O barco abana, mas não cai. Passos surgiu com a mesma gravata, a mesma bandeira e o mesmo discurso.
Grécia, reformas, Sócrates, reformas, desconfiança, reformas, saída limpa, reformas, coerência, reformas. O guião não é novo e Pedro Passos Coelho assume-o. “Nós mantemos o rumo. É criminoso enganar o país e dizer que não é preciso fazer reformas”, afirmou, sem grandes hesitações.
A conjuntura já é outra, e ele reconhece-o, mas o problema estrutural mantém-se – e ele não desiste dele.
O clima de confiança existe conjunturalmente, as reformas para beneficiar dele continuadamente é que não.
“Durante 2016, a economia abrandou” devido à desconfiança dos “agentes domésticos e externos pela solução de governo”, analisa Passos, e “não é uma mistificação, basta consultar o INE [Instituto Nacional de Estatística].”Perdemos um ano”, lamenta.
No entanto, o líder da oposição admite que “esse medo dissipou–se”. “É verdade”, reforçou ainda. Os números do crescimento – 2,8% no primeiro trimestre, em termos homólogos – “são boas notícias” e com base nas “exportações líquidas”, e “nada têm a ver com este governo”.
E por que razão a desconfiança interna e externa desapareceram ao fim de mais de um ano de geringonça? Passos tem uma resposta. E não é simpática para os parceiros do governo minoritário liderado por António Costa.

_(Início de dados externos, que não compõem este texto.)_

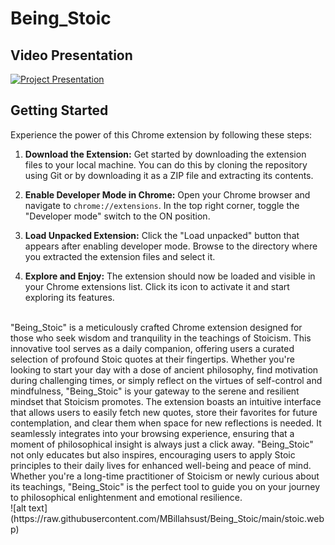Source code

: # Being_Stoic
## Video Presentation
[![Project Presentation](https://img.youtube.com/vi/k8VxZiPqgWg/0.jpg)](https://www.youtube.com/watch?v=k8VxZiPqgWg)

## Getting Started

Experience the power of this Chrome extension by following these steps:

1. **Download the Extension:**
   Get started by downloading the extension files to your local machine. You can do this by cloning the repository using Git or by downloading it as a ZIP file and extracting its contents.

2. **Enable Developer Mode in Chrome:**
   Open your Chrome browser and navigate to `chrome://extensions`. In the top right corner, toggle the "Developer mode" switch to the ON position.

3. **Load Unpacked Extension:**
   Click the "Load unpacked" button that appears after enabling developer mode. Browse to the directory where you extracted the extension files and select it.

4. **Explore and Enjoy:**
   The extension should now be loaded and visible in your Chrome extensions list. Click its icon to activate it and start exploring its features.
<br>
"Being_Stoic" is a meticulously crafted Chrome extension designed for those who seek wisdom and tranquility in the teachings of Stoicism. This innovative tool serves as a daily companion, offering users a curated selection of profound Stoic quotes at their fingertips. Whether you're looking to start your day with a dose of ancient philosophy, find motivation during challenging times, or simply reflect on the virtues of self-control and mindfulness, "Being_Stoic" is your gateway to the serene and resilient mindset that Stoicism promotes. The extension boasts an intuitive interface that allows users to easily fetch new quotes, store their favorites for future contemplation, and clear them when space for new reflections is needed. It seamlessly integrates into your browsing experience, ensuring that a moment of philosophical insight is always just a click away. "Being_Stoic" not only educates but also inspires, encouraging users to apply Stoic principles to their daily lives for enhanced well-being and peace of mind. Whether you're a long-time practitioner of Stoicism or newly curious about its teachings, "Being_Stoic" is the perfect tool to guide you on your journey to philosophical enlightenment and emotional resilience.
<br>
![alt text](https://raw.githubusercontent.com/MBillahsust/Being_Stoic/main/stoic.webp)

“O receio [doméstico e internacional] desapareceu porque o Partido Comunista Português e o Bloco de Esquerda não têm feito nada do que reivindicaram no passado.” Ou seja, o Partido Socialista conseguiu domesticar os parceiros da geringonça. Mas há mais.
“Toda a conversa que faziam contra nós, dizendo que vivíamos obcecados pelo défice e pela dívida”, onde está? “Ao fim de um ano, o governo converteu-se ao que antes motivava a sua repulsa à nossa política”, diz Passos Coelho. O PS que fez oposição à austeridade governa com ela.
“E o PSD é que ficou sem discurso?”, inquire o líder social-
-democrata. “Porque o PS e o governo basicamente adotaram como discurso e como prioridades o que nós antes fazíamos?”
Para Passos, essa é uma “hipocrisia” a denunciar. “Porque é que o nosso ministro das Finanças não contraria essa horrível pressão que o Eurogrupo continua a fazer sobre a Grécia? Não há consistência, é um jogo de faz- -de-conta”, acusa, sugerindo que os socialistas “apanhem um aviãozinho e vão ali a Atenas explicar ao sr. Tsipras” em vez de “irem a Bruxelas discorrer sobre a maravilha da geringonça.”
“Quando estiveram na oposição diziam o contrário do que agora fazem; agora, no governo, querem salvar o que antes criticavam.” E exemplificou com o défice.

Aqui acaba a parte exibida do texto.